Çoğu yazımda bahsettiğim gibi “Türk dizisi izlemem” kalıbını kırmamız için neler yapılabilir? Esas meselemiz bu. Öncelik iyi senaryodan geçiyor her zaman ki gibi.. Ekranlarda aynı işlerin makyaj yapılmış hallerini görmekten sıkılmıyor muyuz? Kadına şiddeti, tecavüzü, tacizi, racon keseni.. Her sezon bir kadının hor görüldüğü, şiddete uğradığı sözde töre dizisi mutlaka vardır. Yine her sezon mutlaka bir avukatımız bir savcımız da hali hazırda cepte.. Bir de üzerine dönem dizisi patlamıyor mu? Konak entrikaları dizilerini lütfen unutmayalım. Her sezon mutlaka müştemilat ve konak arası mekik dokumamız şart..
Bize ne lazım biliyor musunuz? Risk almak. Risk derken.. Bu ülkede istese muhteşem özgünlükte ve yine üstün zeka seviyesinde işler yazacak onca senarist var hepimiz biliyoruz. Fakat kanal ve yapımcı baskıları, özgün senaryoların ve özgür düşüncelerin kafalardan değil çıkışına bu düşüncelerin oluşumuna dahi izin vermiyor. Tüm kafalar körelmiş ve hepsi yalnızca bir erkek bir kadın ve de imkansız aşk temasında yitip gitmiş. Oyuncular doğru proje gelene kadar yüzleri eskiyeceğine iyi kötü kazanabilmek için, içine sinmeye sinmeye total dizisine giriyor.. Kaliteli iş seçen oyuncular kenarda köşede olanları izliyor. Çeşitlilik o kadar az ki her projede sağ baştan say aynı isimler.. Neden? Çünkü bunlar tutuyor, halk bunu istiyor değil mi? Şey bundan halkın haberi var mı ? Farklı işler sundunuz mu?

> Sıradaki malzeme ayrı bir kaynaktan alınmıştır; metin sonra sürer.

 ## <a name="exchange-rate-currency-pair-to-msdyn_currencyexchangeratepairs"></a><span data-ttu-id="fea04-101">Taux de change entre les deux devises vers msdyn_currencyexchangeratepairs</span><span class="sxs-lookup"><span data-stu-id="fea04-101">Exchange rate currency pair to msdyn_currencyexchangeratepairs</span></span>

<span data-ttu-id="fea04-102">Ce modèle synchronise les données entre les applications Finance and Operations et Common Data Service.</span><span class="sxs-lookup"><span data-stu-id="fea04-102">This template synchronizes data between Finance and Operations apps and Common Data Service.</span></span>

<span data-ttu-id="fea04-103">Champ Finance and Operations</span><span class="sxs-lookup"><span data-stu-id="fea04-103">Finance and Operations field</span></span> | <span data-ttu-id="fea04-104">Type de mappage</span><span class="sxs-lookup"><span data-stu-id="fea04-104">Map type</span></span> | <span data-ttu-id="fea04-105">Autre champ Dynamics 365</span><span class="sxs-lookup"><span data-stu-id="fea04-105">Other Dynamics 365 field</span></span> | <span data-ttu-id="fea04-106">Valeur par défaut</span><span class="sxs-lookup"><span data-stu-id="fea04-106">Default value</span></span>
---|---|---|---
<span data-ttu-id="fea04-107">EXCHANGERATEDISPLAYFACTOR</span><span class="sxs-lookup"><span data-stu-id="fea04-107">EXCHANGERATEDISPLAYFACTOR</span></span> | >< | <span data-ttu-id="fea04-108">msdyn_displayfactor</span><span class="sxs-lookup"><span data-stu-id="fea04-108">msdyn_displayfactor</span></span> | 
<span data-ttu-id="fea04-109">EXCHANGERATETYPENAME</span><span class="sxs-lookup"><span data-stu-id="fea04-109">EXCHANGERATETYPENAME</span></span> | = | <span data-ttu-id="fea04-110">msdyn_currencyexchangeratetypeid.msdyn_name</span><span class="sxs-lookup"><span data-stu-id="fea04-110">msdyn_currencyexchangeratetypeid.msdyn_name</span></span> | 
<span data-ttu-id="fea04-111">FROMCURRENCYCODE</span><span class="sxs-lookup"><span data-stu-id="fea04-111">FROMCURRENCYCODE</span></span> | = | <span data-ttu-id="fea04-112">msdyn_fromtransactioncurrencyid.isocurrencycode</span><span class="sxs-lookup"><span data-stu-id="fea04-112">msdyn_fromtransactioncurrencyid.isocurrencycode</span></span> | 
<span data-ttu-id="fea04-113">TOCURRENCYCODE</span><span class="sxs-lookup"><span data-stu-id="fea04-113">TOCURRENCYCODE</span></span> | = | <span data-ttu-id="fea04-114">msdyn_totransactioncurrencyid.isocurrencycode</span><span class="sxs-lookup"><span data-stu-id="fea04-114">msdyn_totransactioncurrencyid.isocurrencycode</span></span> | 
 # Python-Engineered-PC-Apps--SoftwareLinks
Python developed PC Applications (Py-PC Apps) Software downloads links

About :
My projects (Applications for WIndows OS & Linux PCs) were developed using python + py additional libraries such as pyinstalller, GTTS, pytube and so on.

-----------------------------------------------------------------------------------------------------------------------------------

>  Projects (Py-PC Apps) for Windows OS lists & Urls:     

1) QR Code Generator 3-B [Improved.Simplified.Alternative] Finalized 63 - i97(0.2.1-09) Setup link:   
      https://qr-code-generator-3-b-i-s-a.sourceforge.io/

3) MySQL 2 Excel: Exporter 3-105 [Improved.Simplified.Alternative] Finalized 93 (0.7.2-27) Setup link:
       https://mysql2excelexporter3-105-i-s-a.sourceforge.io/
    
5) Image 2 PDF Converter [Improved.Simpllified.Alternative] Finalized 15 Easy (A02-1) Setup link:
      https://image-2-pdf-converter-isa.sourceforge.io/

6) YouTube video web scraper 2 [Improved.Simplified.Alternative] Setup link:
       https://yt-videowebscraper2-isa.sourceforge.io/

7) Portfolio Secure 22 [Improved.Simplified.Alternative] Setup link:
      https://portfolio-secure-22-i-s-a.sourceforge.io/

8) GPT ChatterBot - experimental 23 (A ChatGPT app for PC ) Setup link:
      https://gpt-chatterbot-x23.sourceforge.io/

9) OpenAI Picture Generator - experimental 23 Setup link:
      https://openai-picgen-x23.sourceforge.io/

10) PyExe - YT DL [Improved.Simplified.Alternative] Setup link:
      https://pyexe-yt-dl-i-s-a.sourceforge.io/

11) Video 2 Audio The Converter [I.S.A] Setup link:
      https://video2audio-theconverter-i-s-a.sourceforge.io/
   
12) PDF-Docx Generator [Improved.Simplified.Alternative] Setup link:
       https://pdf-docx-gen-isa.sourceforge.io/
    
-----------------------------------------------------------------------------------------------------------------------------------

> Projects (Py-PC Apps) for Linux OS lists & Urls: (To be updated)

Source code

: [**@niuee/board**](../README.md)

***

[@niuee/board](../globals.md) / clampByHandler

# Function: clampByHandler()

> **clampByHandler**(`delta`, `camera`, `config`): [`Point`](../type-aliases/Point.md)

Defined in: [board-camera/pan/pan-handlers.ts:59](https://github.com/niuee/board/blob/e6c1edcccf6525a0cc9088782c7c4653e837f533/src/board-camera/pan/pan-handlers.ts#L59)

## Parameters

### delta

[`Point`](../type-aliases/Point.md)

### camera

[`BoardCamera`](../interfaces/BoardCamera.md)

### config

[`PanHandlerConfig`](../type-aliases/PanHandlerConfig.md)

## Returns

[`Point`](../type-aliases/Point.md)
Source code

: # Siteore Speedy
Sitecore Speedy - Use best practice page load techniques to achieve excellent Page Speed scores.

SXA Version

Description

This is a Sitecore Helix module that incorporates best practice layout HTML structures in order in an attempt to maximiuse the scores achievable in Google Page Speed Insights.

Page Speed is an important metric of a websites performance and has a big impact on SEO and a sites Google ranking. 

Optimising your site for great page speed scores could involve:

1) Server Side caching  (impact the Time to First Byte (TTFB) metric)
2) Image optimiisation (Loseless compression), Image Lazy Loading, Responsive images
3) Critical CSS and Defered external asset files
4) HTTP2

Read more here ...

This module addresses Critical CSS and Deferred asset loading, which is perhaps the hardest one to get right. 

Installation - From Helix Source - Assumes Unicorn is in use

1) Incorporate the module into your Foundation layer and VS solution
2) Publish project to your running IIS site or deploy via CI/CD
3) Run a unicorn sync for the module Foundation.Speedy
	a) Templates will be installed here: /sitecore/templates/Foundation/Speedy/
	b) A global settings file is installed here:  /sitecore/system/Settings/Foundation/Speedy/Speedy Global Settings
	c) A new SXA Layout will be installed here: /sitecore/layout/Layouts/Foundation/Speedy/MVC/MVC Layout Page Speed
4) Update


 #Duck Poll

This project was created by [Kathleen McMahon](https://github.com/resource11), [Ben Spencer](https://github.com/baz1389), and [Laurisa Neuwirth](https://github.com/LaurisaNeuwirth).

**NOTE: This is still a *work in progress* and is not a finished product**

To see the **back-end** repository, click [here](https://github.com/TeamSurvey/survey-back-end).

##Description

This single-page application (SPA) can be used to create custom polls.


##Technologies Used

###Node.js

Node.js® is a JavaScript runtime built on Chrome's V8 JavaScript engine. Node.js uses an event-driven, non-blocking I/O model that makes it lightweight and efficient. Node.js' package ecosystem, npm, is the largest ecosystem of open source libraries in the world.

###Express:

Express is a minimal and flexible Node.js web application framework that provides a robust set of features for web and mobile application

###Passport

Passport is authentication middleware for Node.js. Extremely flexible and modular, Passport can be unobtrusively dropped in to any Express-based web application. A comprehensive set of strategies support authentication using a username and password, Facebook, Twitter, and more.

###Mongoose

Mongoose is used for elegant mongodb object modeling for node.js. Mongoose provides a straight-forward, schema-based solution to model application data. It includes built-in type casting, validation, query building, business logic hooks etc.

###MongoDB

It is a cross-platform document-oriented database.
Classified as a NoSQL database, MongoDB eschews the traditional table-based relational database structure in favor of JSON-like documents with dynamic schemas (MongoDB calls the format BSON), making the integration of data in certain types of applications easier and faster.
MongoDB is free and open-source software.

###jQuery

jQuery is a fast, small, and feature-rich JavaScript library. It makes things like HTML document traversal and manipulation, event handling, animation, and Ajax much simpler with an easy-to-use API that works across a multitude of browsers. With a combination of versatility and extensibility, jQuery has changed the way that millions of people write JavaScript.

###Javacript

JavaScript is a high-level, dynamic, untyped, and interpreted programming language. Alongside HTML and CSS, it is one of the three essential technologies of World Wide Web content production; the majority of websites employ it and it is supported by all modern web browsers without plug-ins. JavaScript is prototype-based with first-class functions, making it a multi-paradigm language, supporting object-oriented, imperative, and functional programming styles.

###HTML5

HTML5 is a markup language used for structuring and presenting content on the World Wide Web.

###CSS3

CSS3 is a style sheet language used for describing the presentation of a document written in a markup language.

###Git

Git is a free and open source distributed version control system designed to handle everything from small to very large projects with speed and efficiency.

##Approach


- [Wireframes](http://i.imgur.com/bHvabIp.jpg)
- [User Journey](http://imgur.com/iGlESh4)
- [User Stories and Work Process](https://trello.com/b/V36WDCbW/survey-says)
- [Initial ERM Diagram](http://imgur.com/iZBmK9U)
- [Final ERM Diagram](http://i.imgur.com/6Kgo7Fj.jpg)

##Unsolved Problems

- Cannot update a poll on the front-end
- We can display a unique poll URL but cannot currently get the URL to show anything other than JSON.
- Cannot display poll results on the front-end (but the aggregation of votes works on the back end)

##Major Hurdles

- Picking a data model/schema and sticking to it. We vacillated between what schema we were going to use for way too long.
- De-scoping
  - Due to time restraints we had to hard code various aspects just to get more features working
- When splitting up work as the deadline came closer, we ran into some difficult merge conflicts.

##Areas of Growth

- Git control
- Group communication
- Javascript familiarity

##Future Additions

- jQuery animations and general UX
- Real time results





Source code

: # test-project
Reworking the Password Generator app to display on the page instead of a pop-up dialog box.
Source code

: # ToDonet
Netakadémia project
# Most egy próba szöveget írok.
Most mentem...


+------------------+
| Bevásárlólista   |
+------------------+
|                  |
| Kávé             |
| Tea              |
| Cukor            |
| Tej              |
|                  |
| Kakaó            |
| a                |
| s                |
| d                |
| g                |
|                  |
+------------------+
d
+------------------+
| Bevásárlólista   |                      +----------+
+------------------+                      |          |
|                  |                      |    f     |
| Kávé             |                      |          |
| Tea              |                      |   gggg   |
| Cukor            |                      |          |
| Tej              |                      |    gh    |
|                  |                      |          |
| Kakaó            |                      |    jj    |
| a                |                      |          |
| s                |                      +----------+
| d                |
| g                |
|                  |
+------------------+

Diyeceksiniz ki biz sunuyoruz ama halk anlamıyor! Hayır efendim siz anlatacaksınız. Sektörden yazılarımı takip eden bir büyüğüm der ki seyirci anlamadıysa biz anlatamamışızdır. Bu mütevazılığı keşke herkes gösterebilse. Olay, yeniliğe açık proje yaparken tamamen uçmak değil seyirci düzeyine inen bir anlatımla risk almak. Yenilikleri kanallara, yapımcılara ve seyirci düzeyine adapte edebilmek asıl mesele.. Umarım yeni dönemlerde bu yenilikler yapılmaya cesaret edilir çünkü unutmayın her satıcının mutlaka bir alıcısı vardır.
Çok çalışmak, çabalamak, derdini en iyi şekilde anlatmak gerekir bazen. Doğru reklam, iyi kitle analizi ve yazım dilinin her şeyi çözeceğini zaten tüm sektörün bildiğini düşünüyorum. Bazı vasatlıklara alışmak yerine bunları ne kadar iyiye çevirebiliriz çabası gerekli. Mesela sektörün asıl omurgasının yeniliğe açık olmak olduğunu anlamakla başlanabilir.
Her zaman her işin sevgiyle başlayıp sevgiyle bitmesi gerektiğini savunanlardanım. İşinizi hep sevin, işiniz cebinizden çok kalbinizi doldursun.
Her zaman olduğu gibi sevgiyle kalmanızı temenni ederim. Herkese mutlu ve sevgi dolu seneler.